Pros (as voiced by owners and test-drive reports)
Advantage | Why it matters |
---|
True zero tail-pipe emissions | Only water vapour—free access to many low-emission zones and discounted parking. |
Diesel-like range with 5-min refuels | Ideal for taxi fleets and long-distance users who find slow BEV charging impractical. |
Premium-class ride | Near-silent powertrain, optional air suspension and ventilated seats create a Lexus-like cabin ambience. |
Balanced rear-drive handling | Tanks sit low and central, lowering the centre of gravity; steering is precise and the car feels composed in sweeping bends. |
Long warranties | Fuel-cell covered for 10 years / 1 million km; Relax Plus can extend mechanical cover to 15 years / 250 000 km. |
Low routine upkeep | 15 000 km service interval; high-mileage taxi operators report 300 000 km with only scheduled maintenance. |
Cons (recurring criticisms)
Drawback | Typical comment |
---|
Sparse refuelling network | Outside a handful of northern stations, trip planning remains tricky. |
Cost of hydrogen | €14–15 per kg equals roughly €0.11/km—similar to a diesel burning 6 l/100 km. |
High purchase price | €76 000+ positions the Mirai against plug-in executive sedans offering far more power. |
Weight and modest performance | Nearly two tonnes and a 9-second sprint don’t excite enthusiasts. |
Small boot | 321 l with a narrow opening limits large suitcases; rear seats fold to compensate. |
Residual-value uncertainty | Future resale hinges on how fast the H₂ network expands. |
Costly bodywork | High-strength steel panels and an aluminium roof push crash-repair quotes above mainstream levels. |
Running-cost sketch (independent workshop estimates)

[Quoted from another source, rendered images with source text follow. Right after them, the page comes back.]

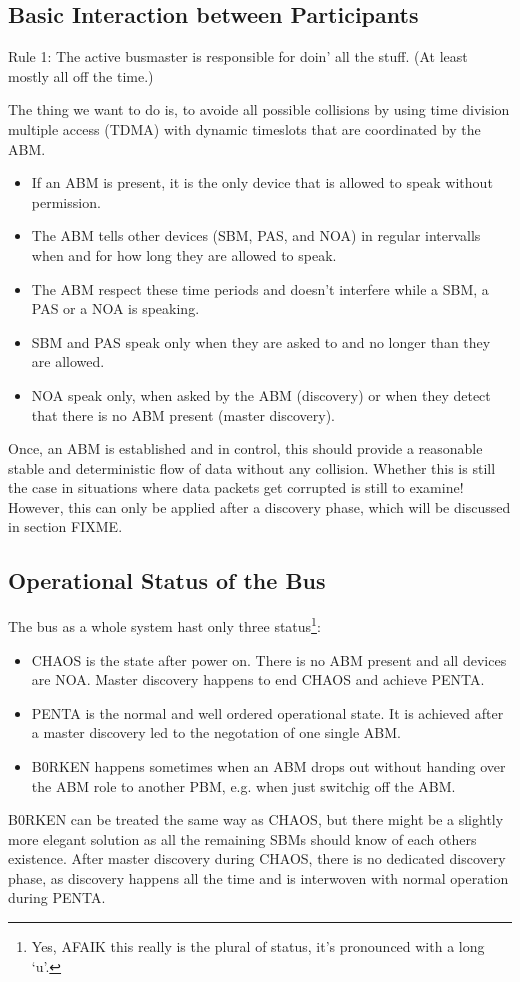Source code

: \documentclass[a4paper,12pt]{scrartcl}
\begin{document}
\subsection{Basic Interaction between Participants}
Rule 1: The active busmaster is responsible for doin' all the stuff. (At least mostly all off the time.)

The thing we want to do is, to avoide all possible collisions by using time division multiple access
(TDMA) with dynamic timeslots that are coordinated by the ABM.

\begin{itemize}
\item If an ABM is present, it is the only device that is allowed to speak without permission.
\item The ABM tells other devices (SBM, PAS, and NOA) in regular intervalls when and for how long they are allowed to speak.
\item The ABM respect these time periods and doesn't interfere while a SBM, a PAS or a NOA is speaking.
\item SBM and PAS speak only when they are asked to and no longer than they are allowed.
\item NOA speak only, when asked by the ABM (discovery) or when they detect that there is no ABM present (master discovery).
\end{itemize}

Once, an ABM is established and in control, this should provide a reasonable stable and deterministic flow of data without any collision.
Whether this is still the case in situations where data packets get corrupted is still to examine!
However, this can only be applied after a discovery phase, which will be discussed in section FIXME.

\subsection{Operational Status of the Bus}
The bus as a whole system hast only three status\footnote{Yes, AFAIK this really is the plural of status, it's pronounced with a long `u'.}:
\begin{itemize}
 \item CHAOS is the state after power on. There is no ABM present and all devices are NOA. Master discovery happens to end CHAOS and achieve PENTA.
 \item PENTA is the normal and well ordered operational state. It is achieved after a master discovery led to the negotation of one single ABM.
 \item B0RKEN happens sometimes when an ABM drops out without handing over the ABM role to another PBM, e.g. when just switchig off the ABM.
\end{itemize}
B0RKEN can be treated the same way as CHAOS, but there might be a slightly more elegant solution as all the remaining SBMs should know of each others existence.
After master discovery during CHAOS, there is no dedicated discovery phase, as discovery happens all the time and is interwoven with normal operation during PENTA.
\end{document}
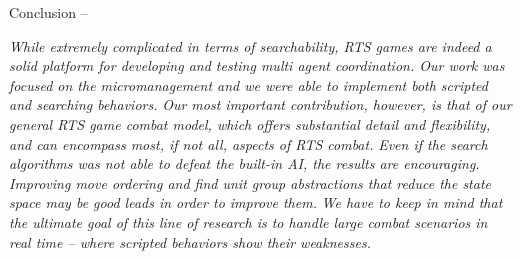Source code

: \begin{bfseries} Conclusion -- \end{bfseries}
\emph{While extremely complicated in terms of searchability, RTS games are indeed a solid platform for developing and testing multi agent coordination. Our work was focused on the micromanagement and we were able to implement both scripted and searching behaviors.}
\emph{Our most important contribution, however, is that of our general RTS game combat model, which offers substantial detail and flexibility, and can encompass most, if not all, aspects of RTS combat.}
\emph{Even if the search algorithms was not able to defeat the built-in AI, the results are encouraging. Improving move ordering and find unit group abstractions that reduce the state space may be good leads in order to improve them.}
\emph{We have to keep in mind that the ultimate goal of this line of research is to handle large combat scenarios in real time -- where scripted behaviors show their weaknesses.}
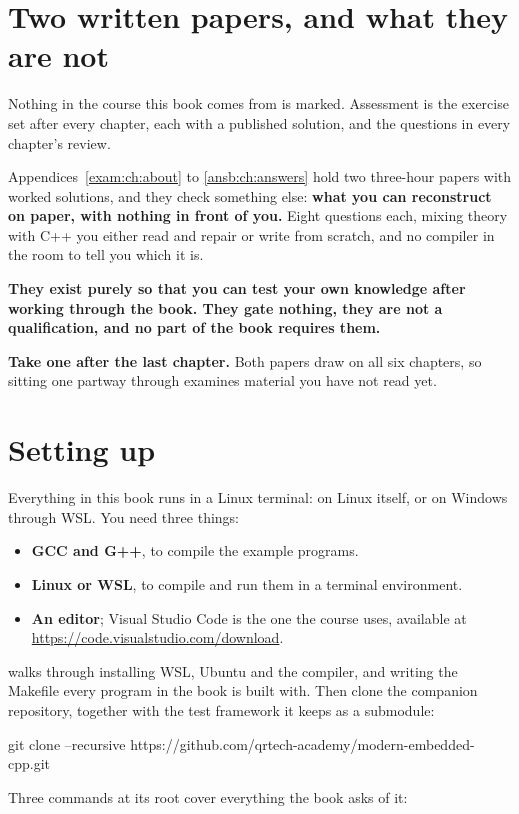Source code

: \section*{Two written papers, and what they are not}
Nothing in the course this book comes from is marked. Assessment is the exercise set after every
chapter, each with a published solution, and the questions in every chapter's review.

Appendices~\ref{exam:ch:about} to \ref{ansb:ch:answers} hold two three-hour papers with worked
solutions, and they check something else: \textbf{what you can reconstruct on paper, with nothing
in front of you.} Eight questions each, mixing theory with C++ you either read and repair or write
from scratch, and no compiler in the room to tell you which it is.

\textbf{They exist purely so that you can test your own knowledge after working through the book.
They gate nothing, they are not a qualification, and no part of the book requires them.}

\textbf{Take one after the last chapter.} Both papers draw on all six chapters, so sitting one
partway through examines material you have not read yet.

\section*{Setting up}
Everything in this book runs in a Linux terminal: on Linux itself, or on Windows through WSL. You
need three things:
\begin{itemize}
  \item \textbf{GCC and G++}, to compile the example programs.
  \item \textbf{Linux or WSL}, to compile and run them in a terminal environment.
  \item \textbf{An editor}; Visual Studio Code is the one the course uses, available at
    \url{https://code.visualstudio.com/download}.
\end{itemize}
 walks through installing WSL, Ubuntu and the compiler, and writing the
Makefile every program in the book is built with. Then clone the companion repository, together
with the test framework it keeps as a submodule:

\begin{shell}
git clone --recursive https://github.com/qrtech-academy/modern-embedded-cpp.git
\end{shell}

\noindent Three commands at its root cover everything the book asks of it:

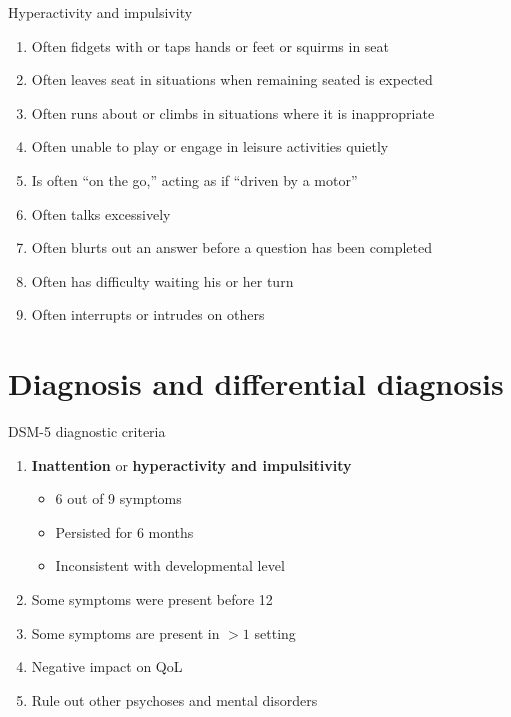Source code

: \documentclass{beamer}
\begin{document}
\begin{frame}{Hyperactivity and impulsivity}
\begin{enumerate}
    \item Often fidgets with or taps hands or feet or squirms in seat
    \item Often leaves seat in situations when remaining seated is expected
    \item Often runs about or climbs in situations where it is inappropriate
    \item Often unable to play or engage in leisure activities quietly
    \item Is often ``on the go,'' acting as if ``driven by a motor''
    \item Often talks excessively
    \item Often blurts out an answer before a question has been completed
    \item Often has difficulty waiting his or her turn
    \item Often interrupts or intrudes on others
\end{enumerate}
\end{frame}

\section{Diagnosis and differential diagnosis}
\begin{frame}{DSM-5 diagnostic criteria}
\begin{enumerate}
    \item \textbf{Inattention} or \textbf{hyperactivity and impulsitivity}
        \begin{itemize}
            \item 6 out of 9 symptoms
            \item Persisted for 6 months
            \item Inconsistent with developmental level
        \end{itemize}
    \item Some symptoms were present before 12
    \item Some symptoms are present in $>1$ setting
    \item Negative impact on QoL
    \item Rule out other psychoses and mental disorders
\end{enumerate}
\end{frame}
\end{document}
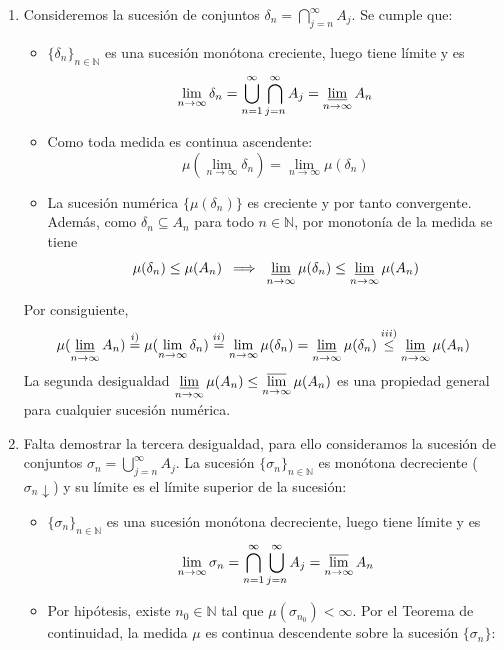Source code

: \begin{demostracion}
\begin{enumerate}[label=\alph*)]
    \item Consideremos la sucesión de conjuntos $\delta_n = \bigcap_{j=n}^\infty A_j$. Se cumple que:
    \begin{itemize}
        \item[i)] $\{\delta_n\}_{n \in \mathbb{N}}$ es una sucesión monótona creciente, luego tiene límite y es
        \[
            \lim_{n \to \infty} \delta_n = \bigcup_{n=1}^\infty \bigcap_{j=n}^\infty A_j = \varliminf_{n \to \infty} A_n
        \]
        \item[ii)] Como toda medida es continua ascendente:
        \[
             \mu\left( \lim_{n \to \infty} \delta_n \right) = \lim_{n \to \infty} \mu(\delta_n)
        \]
        \item[iii)] La sucesión numérica $\{\mu(\delta_n)\}$ es creciente y por tanto convergente. Además, como $\delta_n \subseteq A_n$ para todo $n \in \mathbb{N}$, por monotonía de la medida se tiene 
        \[
            \mu(\delta_n) \le \mu(A_n) \:\implies\:\varliminf_{n \to \infty} \mu(\delta_n) \le \varliminf_{n \to \infty} \mu(A_n)
        \]
    \end{itemize}
    Por consiguiente,
    \[
    \mu(\varliminf_{n \to \infty} A_n) \overset{i)}{=} \mu(\lim_{n \to \infty}\delta_n) \overset{ii)}{=} \lim_{n \to \infty}\mu(\delta_n)=\varliminf_{n \to \infty}\mu(\delta_n) \overset{iii)}{\leq} \varliminf_{n \to \infty}\mu(A_n)
    \]
    La segunda desigualdad $\displaystyle \varliminf_{n \to \infty} \mu(A_n) \le \varlimsup_{n \to \infty} \mu(A_n)$ es una propiedad general para cualquier sucesión numérica.
\newpage
    \item Falta demostrar la tercera desigualdad, para ello consideramos la sucesión de conjuntos $\sigma_n = \bigcup_{j=n}^\infty A_j$. La sucesión $\{\sigma_n\}_{n \in \mathbb{N}}$ es monótona decreciente ($\sigma_n \downarrow$) y su límite es el límite superior de la sucesión:
    \begin{itemize}
        \item[i)] $\{\sigma_n\}_{n \in \mathbb{N}}$ es una sucesión monótona decreciente, luego tiene límite y es
        \[
            \lim_{n \to \infty} \sigma_n = \bigcap_{n=1}^\infty \bigcup_{j=n}^\infty A_j = \varlimsup_{n \to \infty} A_n
        \]
        \item[ii)] Por hipótesis, existe $n_0 \in \mathbb{N}$ tal que $\mu(\sigma_{n_0}) < \infty$. Por el Teorema de continuidad, la medida $\mu$ es continua descendente sobre la sucesión $\{\sigma_n\}$:

\end{itemize}
\end{enumerate}
\end{demostracion}
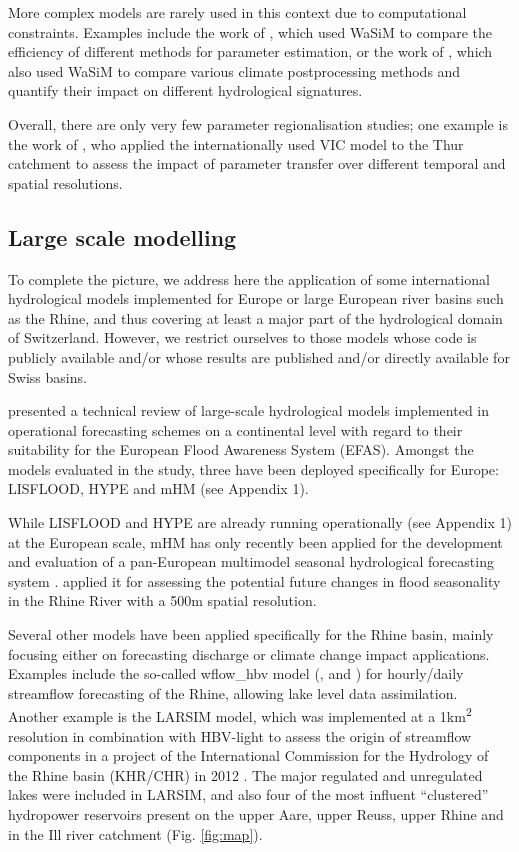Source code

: \documentclass[10pt,a4paper]{article}
\begin{document}
More complex models are rarely used in this context due to computational constraints. Examples include the work of \citet{Cullmann2011}, which used WaSiM to compare the efficiency of different methods for parameter estimation, or the work of \citet{Rossler2019}, which also used WaSiM to compare various climate postprocessing methods and quantify their impact on different hydrological signatures. 

Overall, there are only very few parameter regionalisation studies; one example is the work of \citet{Melsen2016}, who applied the internationally used VIC model to the Thur catchment to assess the impact of parameter transfer over different temporal and spatial resolutions.

\subsection{Large scale modelling}
\label{sec:application:largescale}

To complete the picture, we address here the application of some international hydrological models implemented for Europe or large European river basins such as the Rhine, and thus covering at least a major part of the hydrological domain of Switzerland. However, we restrict ourselves to those models whose code is publicly available and/or whose results are published and/or directly available for Swiss basins. 

\citet{Kauffeldt_2016} presented a technical review of large-scale hydrological models implemented in operational forecasting schemes on a continental level with regard to their suitability for the European Flood Awareness System (EFAS). Amongst the models evaluated in the study, three have been deployed specifically for Europe: LISFLOOD, HYPE and mHM (see Appendix 1).

While LISFLOOD and HYPE are already running operationally (see Appendix 1) at the European scale, mHM has only recently been applied for the development and evaluation of a pan-European multimodel seasonal hydrological forecasting system \citep{Wanders_2019}. \citet{Rottler2020} applied it for assessing the potential future changes in flood seasonality in the Rhine River with a 500m spatial resolution. 

Several other models have been applied specifically for the Rhine basin, mainly focusing either on forecasting discharge or climate change impact applications. Examples include the so-called wflow\_hbv model (\citealp{van_Osnabrugge_2017}, \citealp{van_Osnabrugge_2019} and \citealt{van_Osnabrugge}) for hourly/daily streamflow forecasting of the Rhine, allowing lake level data assimilation. Another example is the LARSIM model, which was implemented at a 1km\textsuperscript{2} resolution in combination with HBV-light to assess the origin of streamflow components in a project of the International Commission for the Hydrology of the Rhine basin (KHR/CHR) in 2012 \citep{m2017}. The major regulated and unregulated lakes were included in LARSIM, and also four of the most influent ``clustered'' hydropower reservoirs present on the upper Aare, upper Reuss, upper Rhine and in the Ill river catchment (Fig. \ref{fig:map}).
\end{document}
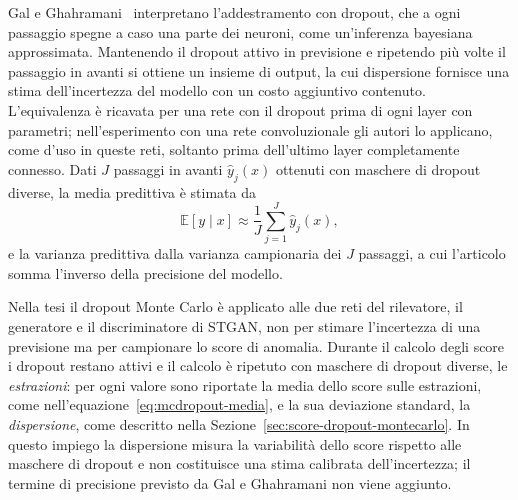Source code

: Gal e Ghahramani~\cite{gal2016dropout} interpretano l'addestramento con dropout, che a ogni passaggio spegne a caso una parte dei neuroni, come un'inferenza bayesiana approssimata. Mantenendo il dropout attivo in previsione e ripetendo più volte il passaggio in avanti si ottiene un insieme di output, la cui dispersione fornisce una stima dell'incertezza del modello con un costo aggiuntivo contenuto. L'equivalenza è ricavata per una rete con il dropout prima di ogni layer con parametri; nell'esperimento con una rete convoluzionale gli autori lo applicano, come d'uso in queste reti, soltanto prima dell'ultimo layer completamente connesso. Dati $J$ passaggi in avanti $\hat{y}_j(x)$ ottenuti con maschere di dropout diverse, la media predittiva è stimata da
\begin{equation}
    \mathbb{E}[y\mid x]\approx\frac{1}{J}\sum_{j=1}^{J}\hat{y}_j(x),
    \label{eq:mcdropout-media}
\end{equation}
e la varianza predittiva dalla varianza campionaria dei $J$ passaggi, a cui l'articolo somma l'inverso della precisione del modello.

Nella tesi il dropout Monte Carlo è applicato alle due reti del rilevatore, il generatore e il discriminatore di STGAN, non per stimare l'incertezza di una previsione ma per campionare lo score di anomalia. Durante il calcolo degli score i dropout restano attivi e il calcolo è ripetuto con maschere di dropout diverse, le \emph{estrazioni}: per ogni valore sono riportate la media dello score sulle estrazioni, come nell'equazione~\eqref{eq:mcdropout-media}, e la sua deviazione standard, la \emph{dispersione}, come descritto nella Sezione~\ref{sec:score-dropout-montecarlo}. In questo impiego la dispersione misura la variabilità dello score rispetto alle maschere di dropout e non costituisce una stima calibrata dell'incertezza; il termine di precisione previsto da Gal e Ghahramani non viene aggiunto.

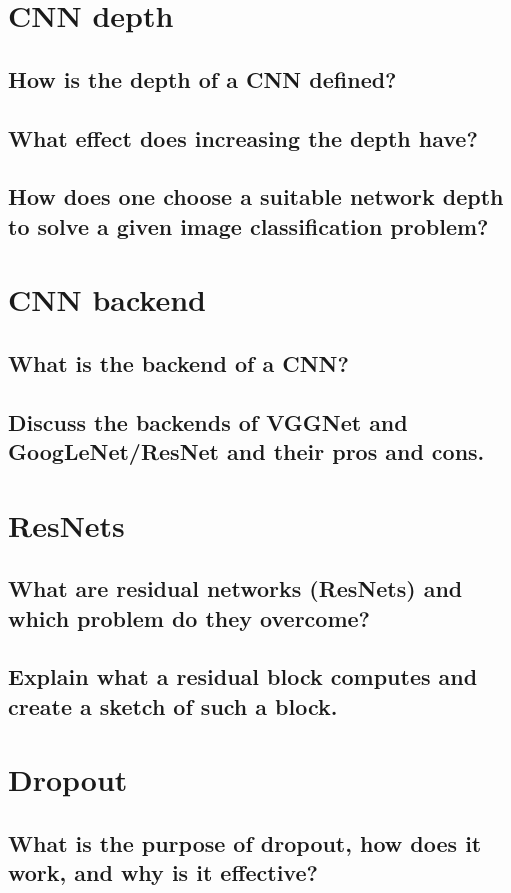 \section{CNN depth}
\subsection{How is the depth of a CNN defined?}
\subsection{What effect does increasing the depth have?}
\subsection{How does one choose a suitable network depth to solve a given image classification problem?}

\section{CNN backend}
\subsection{What is the backend of a CNN?}
\subsection{Discuss the backends of VGGNet and GoogLeNet/ResNet and their pros and cons.}

\section{ResNets}
\subsection{What are residual networks (ResNets) and which problem do they overcome?}
\subsection{Explain what a residual block computes and create a sketch of such a block.}

\section{Dropout}
\subsection{What is the purpose of dropout, how does it work, and why is it effective?}
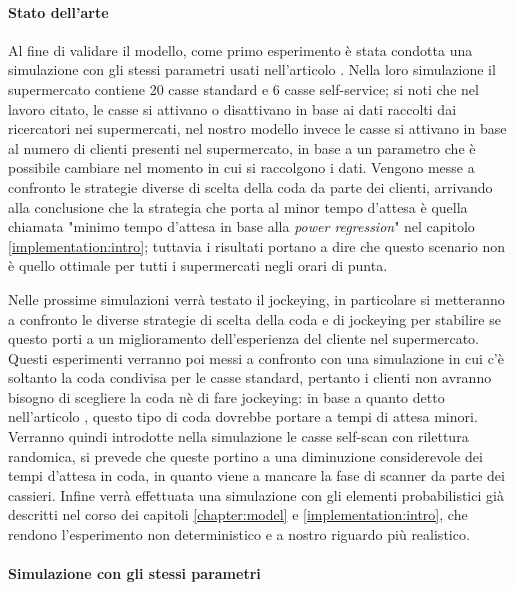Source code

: \paragraph{Stato dell'arte}

Al fine di validare il modello, come primo esperimento è stata condotta una simulazione con gli stessi parametri usati nell'articolo \cite{article1}. Nella loro simulazione il supermercato contiene 20 casse standard e 6 casse self-service; si noti che nel lavoro citato, le casse si attivano o disattivano in base ai dati raccolti dai ricercatori nei supermercati, nel nostro modello invece le casse si attivano in base al numero di clienti presenti nel supermercato, in base a un parametro che è possibile cambiare nel momento in cui si raccolgono i dati. Vengono messe a confronto le strategie diverse di scelta della coda da parte dei clienti, arrivando alla conclusione che la strategia che porta al minor tempo d'attesa è quella chiamata "minimo tempo d'attesa in base alla \textit{power regression}" nel capitolo \ref{implementation:intro}; tuttavia i risultati portano a dire che questo scenario non è quello ottimale per tutti i supermercati negli orari di punta.

Nelle prossime simulazioni verrà testato il jockeying, in particolare si metteranno a confronto le diverse strategie di scelta della coda e di jockeying per stabilire se questo porti a un miglioramento dell'esperienza del cliente nel supermercato. Questi esperimenti verranno poi messi a confronto con una simulazione in cui c'è soltanto la coda condivisa per le casse standard, pertanto i clienti non avranno bisogno di scegliere la coda nè di fare jockeying: in base a quanto detto nell'articolo \cite{yanagisawa2011methods}, questo tipo di coda dovrebbe portare a tempi di attesa minori. 
Verranno quindi introdotte nella simulazione le casse self-scan con rilettura randomica, si prevede che queste portino a una diminuzione considerevole dei tempi d'attesa in coda, in quanto viene a mancare la fase di scanner da parte dei cassieri. Infine verrà effettuata una simulazione con gli elementi probabilistici già descritti nel corso dei capitoli \ref{chapter:model} e \ref{implementation:intro}, che rendono l'esperimento non deterministico e a nostro riguardo più realistico.

\paragraph{Simulazione con gli stessi parametri}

Service item | Parts (€) | Labour (€) | Interval |
---|
Standard service (reducer oil, FC & cabin filters) | 210 | 110 | 15 000 km |
Fine-dust fuel-cell air filter | 95 | 40 | 45 000 km |
Fuel-cell coolant replacement | 65 | 80 | 90 000 km |
Discs + pads (axle) | 300 | 150 | >80 000 km |
H₂ sensor / 700-bar valve | 410 | 90 | as needed |
Known issues & fixes
Issue | Remedy in use |
---|
“Check Fuel-Cell” light after long parking | ECU software update plus non-return valve replacement. |
Vacuum-pump drone in cold weather | Upgraded rubber mounts (retrofit under warranty). |
Headlamp condensation | Improved seals from MY 2023; lamp replaced if moisture depth > 5 mm. |
False H₂-pressure alarms at dispenser | Redesigned filler-neck cap with dual O-rings. |
Verdict
For drivers with reliable access to one of the few national hydrogen stations, the Mirai delivers limousine-level silence, diesel-beating range and pit-stop refuelling while emitting nothing but water. Routine servicing is simpler and cheaper than on most large plug-in hybrids, and long warranties ease ownership anxiety.
Yet three hurdles remain: flagship-level pricing, a still-embryonic fuelling network and hydrogen costs that match diesel economics rather than undercut them. Until those factors shift, the Mirai is best viewed as a technology showcase—perfect for municipal fleets and early adopters—rather than a mass-market alternative to battery EVs or conventional combustion cars.